By the 36th over, one of the debutants, off-spinning all-rounder Washington Sundar, had removed Steve Smith, Australia’s batting phenomenon. Now Saini worked away at Smith’s right-hand man, Marnus Labuschagne, slightly back of a length, off stump line, squaring the Queenslander up and drawing the thick edge towards the safe hands of Ajinkya Rahane at gully.

Of course, the catch went down.

India has done it all summer. Australia too, but in anomalous clumps, not day in, day out. Labuschagne alone has had more lives than Sylvester the Cat. This time the opportunity was dead simple, its spillage inexplicable. Saini fell to the turf and writhed in agony. In the process of delivering the ball he’d injured his groin. Because, well, of course.
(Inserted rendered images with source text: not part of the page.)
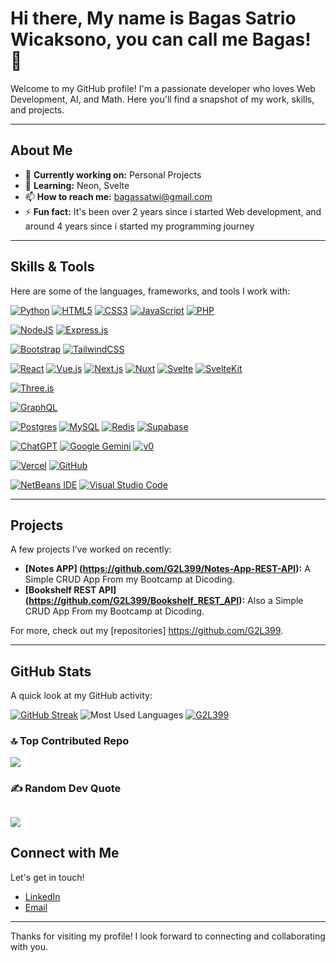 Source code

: <!--
**G2L399/G2L399** is a ✨ _special_ ✨ repository because its `README.md` (this file) appears on your GitHub profile.

Here are some ideas to get you started:

- 🔭 I’m currently working on ...
- 🌱 I’m currently learning ...
- 👯 I’m looking to collaborate on ...
- 🤔 I’m looking for help with ...
- 💬 Ask me about ...
- 📫 How to reach me: ...
- 😄 Pronouns: ...
- ⚡ Fun fact: ...
-->

# Hi there, My name is Bagas Satrio Wicaksono, you can call me Bagas! 👋

Welcome to my GitHub profile! I'm a passionate developer who loves Web Development, AI, and Math. Here you'll find a snapshot of my work, skills, and projects.

---

## About Me

- 🔭 **Currently working on:** Personal Projects
- 🌱 **Learning:** Neon, Svelte
- 📫 **How to reach me:** bagassatwi@gmail.com
- ⚡ **Fun fact:** It's been over 2 years since i started Web development, and around 4 years since i started my programming journey

---

## Skills & Tools

Here are some of the languages, frameworks, and tools I work with:

[![Python](https://img.shields.io/badge/Python-3776AB?style=for-the-badge&logo=python&logoColor=white)](https://www.python.org)
[![HTML5](https://img.shields.io/badge/HTML5-E34F26?style=for-the-badge&logo=html5&logoColor=white)](https://developer.mozilla.org/en-US/docs/Web/Guide/HTML/HTML5)
[![CSS3](https://img.shields.io/badge/CSS3-1572B6?style=for-the-badge&logo=css3&logoColor=white)](https://developer.mozilla.org/en-US/docs/Web/CSS)
[![JavaScript](https://img.shields.io/badge/JavaScript-F7DF1E?style=for-the-badge&logo=javascript&logoColor=black)](https://developer.mozilla.org/en-US/docs/Web/JavaScript)
[![PHP](https://img.shields.io/badge/php-%23777BB4.svg?style=for-the-badge&logo=php&logoColor=white)](https://www.php.net/)

[![NodeJS](https://img.shields.io/badge/Node.js-6DA55F?style=for-the-badge&logo=node.js&logoColor=white)](https://nodejs.org/en)
[![Express.js](https://img.shields.io/badge/Express.js-%23404d59.svg?style=for-the-badge&logo=express&logoColor=%2361DAFB)](https://expressjs.com/)

[![Bootstrap](https://img.shields.io/badge/Bootstrap-7952B3?style=for-the-badge&logo=bootstrap&logoColor=fff)](https://getbootstrap.com/)
[![TailwindCSS](https://img.shields.io/badge/Tailwind%20CSS-%2338B2AC.svg?style=for-the-badge&logo=tailwind-css&logoColor=white)](https://tailwindcss.com/)

[![React](https://img.shields.io/badge/React-%2320232a.svg?style=for-the-badge&logo=react&logoColor=%2361DAFB)](https://react.dev/)
[![Vue.js](https://img.shields.io/badge/Vue.js-4FC08D?style=for-the-badge&logo=vuedotjs&logoColor=fff)](https://vuejs.org/)
[![Next.js](https://img.shields.io/badge/Next.js-black?style=for-the-badge&logo=next.js&logoColor=white)](https://nextjs.org/)
[![Nuxt](https://img.shields.io/badge/Nuxt-002E3B?style=for-the-badge&logo=nuxt&logoColor=#00DC82)](https://nuxt.com/)
[![Svelte](https://img.shields.io/badge/Svelte-%23f1413d.svg?style=for-the-badge&logo=svelte&logoColor=white)](https://svelte.dev/)
[![SvelteKit](https://img.shields.io/badge/SvelteKit-%23f1413d.svg?style=for-the-badge&logo=svelte&logoColor=white)](https://kit.svelte.dev/)

[![Three.js](https://img.shields.io/badge/Three.js-000?style=for-the-badge&logo=threedotjs&logoColor=fff)](https://threejs.org/)

[![GraphQL](https://img.shields.io/badge/GraphQl-E10098?style=for-the-badge&logo=graphql&logoColor=white)](https://graphql.org/)

[![Postgres](https://img.shields.io/badge/Postgres-%23316192.svg?style=for-the-badge&logo=postgresql&logoColor=white)](https://www.postgresql.org/)
[![MySQL](https://img.shields.io/badge/MySQL-4479A1?style=for-the-badge&logo=mysql&logoColor=fff)](https://www.mysql.com/)
[![Redis](https://img.shields.io/badge/Redis-%23DD0031.svg?style=for-the-badge&logo=redis&logoColor=white)](https://redis.io/)
[![Supabase](https://img.shields.io/badge/Supabase-3FCF8E?style=for-the-badge&logo=supabase&logoColor=fff)](https://supabase.com/)

[![ChatGPT](https://img.shields.io/badge/ChatGPT-74aa9c?style=for-the-badge&logo=openai&logoColor=white)](https://chatgpt.com/)
[![Google Gemini](https://img.shields.io/badge/Google%20Gemini-886FBF?style=for-the-badge&logo=googlegemini&logoColor=fff)](https://gemini.google.com/)
[![v0](https://img.shields.io/badge/v0-000?style=for-the-badge&logo=v0&logoColor=fff)](https://v0.dev/)

[![Vercel](https://img.shields.io/badge/Vercel-%23000000.svg?style=for-the-badge&logo=vercel&logoColor=white)](https://vercel.com)
[![GitHub](https://img.shields.io/badge/GitHub-%23121011.svg?style=for-the-badge&logo=github&logoColor=white)](https://github.com/)

[![NetBeans IDE](https://img.shields.io/badge/NetBeans%20IDE-1B6AC6.svg?style=for-the-badge&logo=apache-netbeans-ide&logoColor=white)](https://netbeans.apache.org/)
[![Visual Studio Code](https://custom-icon-badges.demolab.com/badge/Visual%20Studio%20Code-0078d7.svg?style=for-the-badge&logo=vsc&logoColor=white)](https://code.visualstudio.com/)

---

## Projects

A few projects I’ve worked on recently:

- **[Notes APP] (https://github.com/G2L399/Notes-App-REST-API):** A Simple CRUD App From my Bootcamp at Dicoding.
- **[Bookshelf REST API] (https://github.com/G2L399/Bookshelf_REST_API):** Also a Simple CRUD App From my Bootcamp at Dicoding.

For more, check out my [repositories] https://github.com/G2L399.

---

## GitHub Stats

A quick look at my GitHub activity:

[![GitHub Streak](https://github-readme-streak-stats.herokuapp.com/?user=G2L399&theme=radical)](https://github.com/G2L399)
![Most Used Languages](https://github-readme-stats.vercel.app/api/top-langs/?username=G2L399&theme=radical&hide_border=false&include_all_commits=false&count_private=false&layout=compact)
[![G2L399](https://github-readme-stats.vercel.app/api?username=G2L399&show_icons=true&theme=radical)](https://github.com/G2L399)

### 🔝 Top Contributed Repo

![](https://github-contributor-stats.vercel.app/api?username=G2L399&limit=5&theme=radical&combine_all_yearly_contributions=true)

### ✍️ Random Dev Quote

## ![](https://quotes-github-readme.vercel.app/api?type=horizontal&theme=radical)

## Connect with Me

Let's get in touch!

- [LinkedIn](https://www.linkedin.com/in/bagas-satrio-2a95022ab/)
- [Email](mailto:bagassatwi@gmail.com)

---

Thanks for visiting my profile! I look forward to connecting and collaborating with you.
On the same delivery he saw Marnus Labuschagne edge a dropped-chance to gully, Navdeep Saini went down with a groin injury.(AP: Tertius Pickard)

Australia should have been 4-93 at that point, batting first on its multi-generational stomping ground against cricket’s ship of Theseus — just two core components from Adelaide and nine replacement parts.
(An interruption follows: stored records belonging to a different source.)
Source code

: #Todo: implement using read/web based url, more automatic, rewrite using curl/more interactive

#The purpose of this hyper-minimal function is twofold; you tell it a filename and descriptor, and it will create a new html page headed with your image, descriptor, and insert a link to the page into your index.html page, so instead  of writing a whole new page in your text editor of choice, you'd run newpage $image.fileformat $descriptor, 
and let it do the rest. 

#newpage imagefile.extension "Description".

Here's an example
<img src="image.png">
Saini returned to the arena soon enough, but you half-expected him to trip head-first into the gate or be struck by a lone bolt of lightning out of clear blue sky. Indeed, it took neither that nor a single further delivery and he was back off the ground anyway.

For a while, India sagged ever so slightly, and you expected them to buckle and break. A few hours after his reprieve, Labuschagne drove Mohammed Siraj through cover to bring up his century from 195 deliveries. His partnership with Matthew Wade stretched into triple figures. Here was the flat track, here were the bullies.

Then Wade again lost his head before reaching 50, undoing a lot of hot, sweaty work with the sort of agricultural hack-pull that sticks in the minds of even his supporters. Again, it went further up than away. Again, he was caught. And again, it sparked a mini crisis; Labuschagne departed in a similar manner only two overs later.

Australia batsman Marnus Labuschagne goes down on one knee as he completes a shot against India bowler T Natarajan.
Marnus Labuschagne was the only batsman to truly take advantage of India’s makeshift attack with a Gabba ton.(AP: Tertius Pickard)

Thus Australia was five down for not nearly enough, and the team that cannot be killed was still breathing down its neck.

Shane Warne muttered: “It’s pretty amazing, isn’t it?” And for once, it was. How had they done it?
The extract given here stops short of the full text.